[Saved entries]
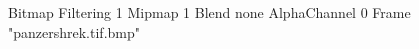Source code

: {Bitmap
	{Filtering 1}
	{Mipmap 1}
	{Blend none}
	{AlphaChannel 0}
	{Frame "panzershrek.tif.bmp"}
}
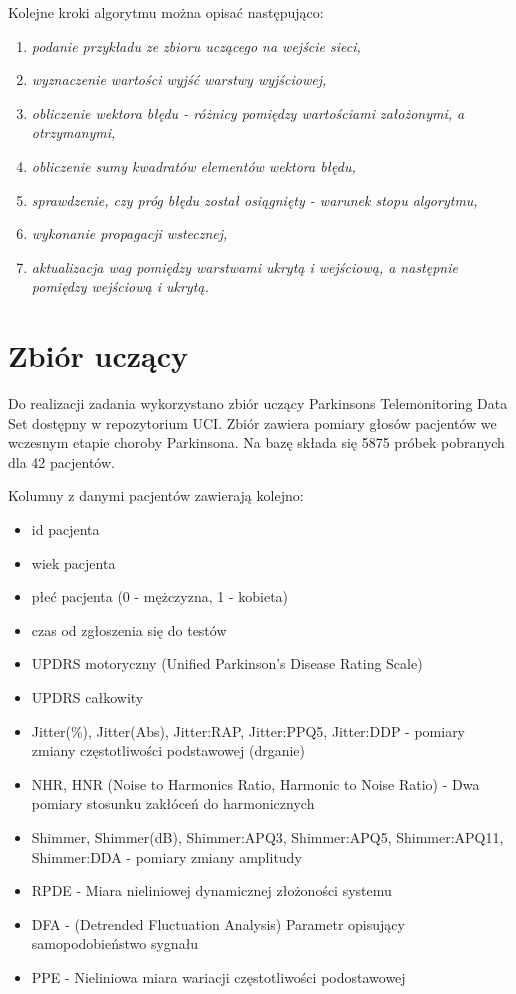 \documentclass[12pt]{article}
\begin{document}
Kolejne kroki algorytmu można opisać następująco:

\begin{enumerate}

\item \textsl{podanie przykładu ze zbioru uczącego na wejście sieci,}

\item \textsl{wyznaczenie wartości wyjść warstwy wyjściowej,}

\item \textsl{obliczenie wektora błędu - różnicy pomiędzy wartościami założonymi, a otrzymanymi,}

\item \textsl{obliczenie sumy kwadratów elementów wektora błędu,}

\item \textsl{sprawdzenie, czy próg błędu został osiągnięty - warunek stopu algorytmu,}

\item \textsl{wykonanie propagacji wstecznej,}

\item \textsl{aktualizacja wag pomiędzy warstwami ukrytą i wejściową, a następnie pomiędzy wejściową i ukrytą.}

\end{enumerate}

\newpage
\section{Zbiór uczący}

Do realizacji zadania wykorzystano zbiór uczący Parkinsons Telemonitoring Data Set dostępny w repozytorium UCI. Zbiór zawiera pomiary głosów pacjentów we wczesnym etapie choroby Parkinsona. Na bazę składa się 5875 próbek pobranych dla 42 pacjentów.

Kolumny z danymi pacjentów zawierają kolejno:
\begin{itemize}
	\item id pacjenta
	\item wiek pacjenta
	\item płeć pacjenta (0 - mężczyzna, 1 - kobieta)
	\item czas od zgłoszenia się do testów
	\item UPDRS motoryczny (Unified Parkinson's Disease Rating Scale)
	\item UPDRS całkowity
	\item Jitter(\%), Jitter(Abs), Jitter:RAP, Jitter:PPQ5, Jitter:DDP - pomiary zmiany częstotliwości podstawowej (drganie)
	\item NHR, HNR (Noise to Harmonics Ratio, Harmonic to Noise Ratio) -  Dwa pomiary stosunku zakłóceń do harmonicznych
	\item Shimmer, Shimmer(dB), Shimmer:APQ3, Shimmer:APQ5, Shimmer:APQ11, Shimmer:DDA - pomiary zmiany amplitudy
	\item RPDE - Miara nieliniowej dynamicznej złożoności systemu
	\item DFA - (Detrended Fluctuation Analysis) Parametr opisujący samopodobieństwo sygnału
	\item PPE - Nieliniowa miara wariacji częstotliwości podostawowej
\end{itemize}
\end{document}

__Problem statement__
Filter the entries above down to the lines that contain "wektora".

__Answer space__
\item \textsl{obliczenie wektora błędu - różnicy pomiędzy wartościami założonymi, a otrzymanymi,}
\item \textsl{obliczenie sumy kwadratów elementów wektora błędu,}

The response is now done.